By GARY D. ROBERTSON, Associated Press

RALEIGH, N.C. — Laws approved by the Republican-dominated legislature that reduced powers of North Carolina's new Democratic governor are getting challenged again — this time on arguments that the December special session in which they were approved was illegal.

Government reform group Common Cause and 10 state residents sued Wednesday in Wake County Superior Court alleging that legislative leaders violated the state Constitution when the session convened Dec. 14 after only two hours' notice that it would occur. Republican lawmakers have said the session was called properly.

Lawmakers had quietly accumulated colleagues' signatures to convene themselves almost immediately after another session ended that had been called by then-GOP Gov. Pat McCrory for that week and in which they approved a Hurricane Matthew relief and recovery package.

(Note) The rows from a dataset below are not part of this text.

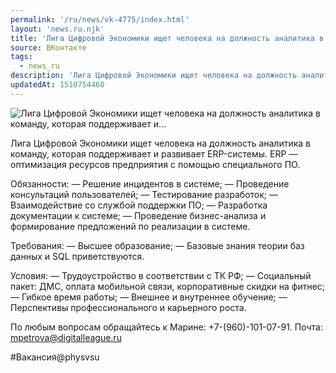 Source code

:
 ```yaml
---
permalink: '/ru/news/vk-4775/index.html'
layout: 'news.ru.njk'
title: 'Лига Цифровой Экономики ищет человека на должность аналитика в команду, которая поддерживает и'
source: ВКонтакте
tags:
  - news_ru
description: 'Лига Цифровой Экономики ищет человека на должность аналитика в команду, которая поддерживает и…'
updatedAt: 1510754460
---
```

![Лига Цифровой Экономики ищет человека на должность аналитика в команду, которая поддерживает и…](https://sun9-34.userapi.com/impf/c824601/v824601333/24123/WKoFt05lXiU.jpg?size=900x600&quality=96&proxy=1&sign=72e7988a118e88733d10946894cc1e1c&c_uniq_tag=g6Y1wr1RZkiU4OqvyseJM5lqEg8uZ-AweE2WB8euwqE&type=album)

Лига Цифровой Экономики ищет человека на должность аналитика в команду, которая поддерживает и развивает ERP-системы. ERP — оптимизация ресурсов предприятия с помощью специального ПО.

Обязанности:
— Решение инцидентов в системе;
— Проведение консультаций пользователей;
— Тестирование разработок;
— Взаимодействие со службой поддержки ПО;
— Разработка документации к системе;
— Проведение бизнес-анализа и формирование предложений по реализации в системе.

Требования:
— Высшее образование;
— Базовые знания теории баз данных и SQL приветствуются.

Условия:
— Трудоустройство в соответствии с ТК РФ;
— Социальный пакет: ДМС, оплата мобильной связи, корпоративные скидки на фитнес;
— Гибкое время работы;
— Внешнее и внутреннее обучение;
— Перспективы профессионального и карьерного роста.

По любым вопросам обращайтесь к Марине: +7-(960)-101-07-91.
Почта: mpetrova@digitalleague.ru

#Вакансия@physvsu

By the time the second session had ended Dec. 16, GOP lawmakers had passed laws shifting control over administering elections from incoming Gov. Roy Cooper to themselves and subjecting his Cabinet to Senate confirmation.

Other laws approved under a compressed parliamentary schedule also reduced the number of employees Cooper could hire compared to McCrory, made appeals court elections officially partisan races and moved powers from the State Board of Elections to the state schools superintendent.

Cooper and others already have sued over the laws, with mixed results to date. While the elections administration changes were struck down by a three-judge panel last month, the confirmation mandate was upheld. Wednesday's lawsuit takes a different tact by arguing rights to due process and for the people to "instruct their representatives" within the state Constitution were violated by the swift session.